実験の結果は、図８と９に示す。図８は、１３日間の処置後の表面肺転移巣を示す。表面肺転移巣とは、剖検時においてマウスの肺に観察された転移巣の数を指す。立体顕微鏡を使用して転移巣を計数した。図８は、実際に計数された表面肺転移巣の平均値と標準誤差を示す。図示されるように、一次腫瘍を有するマウスのグループでは転移は見られなかった。一次腫瘍を切除し、生理食塩水による処置を受けたマウスでは広範な転移が見られた。ヒト由来のプラスミノーゲンフラグメントによる処置を行ったマウスでは転移は見られなかった。完全なプラスミノーゲン分子による処置を行ったマウスでは、広範な転移が見られ、完全なプラスミノーゲン分子には内皮阻害活性がないことを示した。腫瘍を宿すマウスから得た透析および濃縮した尿による処置をおこなったマウスでは、転移はなかった。正常マウスの尿の濃縮液で処置したマウスでは広範な転移が見られた。肺重量の測定でも同様の結果が得られた（図９）。
実施例１８
マウスおよびヒトアンジオスタチンのアミノ酸配列
マウス尿から単離されたアンジオスタチンおよびヒトのリジン結合サイトＩフラグメント調製物から単離されたアンジオスタチンのアミノ酸配列を、アプライドバイオシステムモデル４７７Ａタンパク質シークエンサーを使用して決定した。
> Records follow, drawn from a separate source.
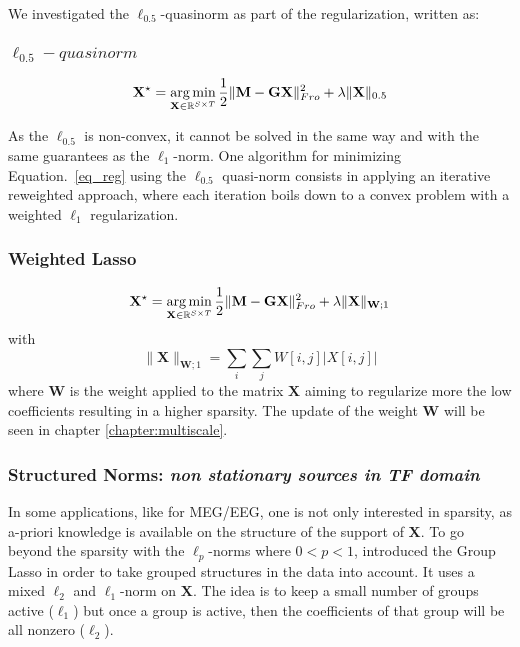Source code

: We investigated the $\ell_{0.5}$-quasinorm as part of the regularization, written as:
\adjustwidth{1em}{0pt}
\subsubsection*{$\ell_{0.5}-quasinorm$}
\begin{equation} \label{eq_quasinorm}
	\mathbf{X}^\star = \mathop{\mathrm{arg}\,\mathrm{min}}_{\mathbf{X}\in\mathbb{R}^{S\times T}}\frac{1}{2}\|\mathbf{M}-\mathbf{GX}\|_{Fro}^2 + \lambda\|\mathbf{X}\|_{0.5}
\end{equation}
\endadjustwidth

As the $\ell_{0.5}$ is non-convex, it cannot be solved in the same way and with the same guarantees as the $\ell_1$-norm. One algorithm for minimizing Equation.~\eqref{eq_reg} using the $\ell_{0.5}$ quasi-norm consists in applying an iterative reweighted approach, where each iteration boils down to a convex problem with a weighted $\ell_1$ regularization.
\adjustwidth{1em}{0pt}

\subsubsection*{Weighted Lasso}
\begin{equation} \label{eq_wlasso}
	\mathbf{X}^\star = \mathop{\mathrm{arg}\,\mathrm{min}}_{\mathbf{X}\in\mathbb{R}^{S\times T}}\frac{1}{2}\|\mathbf{M}-\mathbf{GX}\|_{Fro}^2 + \lambda\|\mathbf{X}\|_{\mathbf{W};1}
\end{equation}
with
\begin{equation*}
	\|\mathbf{X}\|_{\mathbf{W};1}=\sum_i\sum_j W[i,j]|X[i,j]|
\end{equation*}
where $\mathbf{W}$ is the weight applied to the matrix $\mathbf{X}$ aiming to regularize more the low coefficients resulting in a higher sparsity. The update of the weight $\mathbf{W}$ will be seen in chapter \ref{chapter:multiscale}.
\endadjustwidth

\subsubsection*{Structured Norms: \textit{non stationary sources in TF domain}}
In some applications, like for MEG/EEG, one is not only interested in sparsity, as a-priori knowledge is available on the structure of the support of $\mathbf{X}$. To go beyond the sparsity with the $\ell_p$-norms where $0<p<1$, \cite{yuan2006model} introduced the Group Lasso in order to take grouped structures  in the data into account. It uses a mixed $\ell_2$ and $\ell_1$-norm on $\mathbf{X}$. The idea is to keep a small number of groups active ($\ell_1$) but once a group is active, then the coefficients of that group will be all nonzero ($\ell_2$).
\adjustwidth{1em}{0pt}
\vspace{-10pt}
フェニルチオヒダントインアミノ酸画分を、ラインに接続したＡＢＩモデル１２０Ａ ＨＰＬＣによって同定した。Ｎ末端配列から決定したアミノ酸配列、およびマウスおよびヒトのアンジオスタチンのトリプシン消化の結果から、アンジオスタチンのアミノ酸配列は、マウスのプラスミノーゲンの９８番目のアミノ酸から始まる配列に類似していることが示唆される。このように、アンジオスタチンのアミノ酸配列は、還元ポリアクリルアミドゲル電気泳動で決定されるように約３８キロダルトンから４５キロダルトンの分子量を有するタンパク質から成り、マウスの完全なプラスミノーゲン分子の９８番目のアミノ酸から始まるマウスのプラスミノーゲンフラグメントと実質的に同様のアミノ酸配列を有する分子である。マウスアンジオスタチンの始めのアミノ酸配列（ＳＥＱ ＩＤ ＮＯ：２）を、図１に示す。アミノ酸配列の長さは、図１に示されるものよりも少し長いまたは短い可能性もある。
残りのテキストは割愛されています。